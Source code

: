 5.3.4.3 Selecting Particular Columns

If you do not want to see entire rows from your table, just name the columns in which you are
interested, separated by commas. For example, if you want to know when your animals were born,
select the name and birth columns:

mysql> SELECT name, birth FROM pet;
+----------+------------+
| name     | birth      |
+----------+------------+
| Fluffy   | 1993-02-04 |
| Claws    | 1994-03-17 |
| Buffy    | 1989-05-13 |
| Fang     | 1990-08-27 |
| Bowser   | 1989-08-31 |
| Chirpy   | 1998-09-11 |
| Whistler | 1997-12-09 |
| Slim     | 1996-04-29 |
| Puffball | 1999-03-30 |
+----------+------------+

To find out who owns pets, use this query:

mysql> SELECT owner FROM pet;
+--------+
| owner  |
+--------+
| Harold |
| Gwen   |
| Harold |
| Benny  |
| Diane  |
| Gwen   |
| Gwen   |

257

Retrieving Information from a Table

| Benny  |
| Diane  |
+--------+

## [What you need to do]
Each line from the one containing "Whistler | 1997-12-09 |" through the end of the material must be output exactly, and no other line.

## [Completed task]
| Whistler | 1997-12-09 |
| Slim     | 1996-04-29 |
| Puffball | 1999-03-30 |
+----------+------------+

To find out who owns pets, use this query:

mysql> SELECT owner FROM pet;
+--------+
| owner  |
+--------+
| Harold |
| Gwen   |
| Harold |
| Benny  |
| Diane  |
| Gwen   |
| Gwen   |

257

Retrieving Information from a Table

| Benny  |
| Diane  |
+--------+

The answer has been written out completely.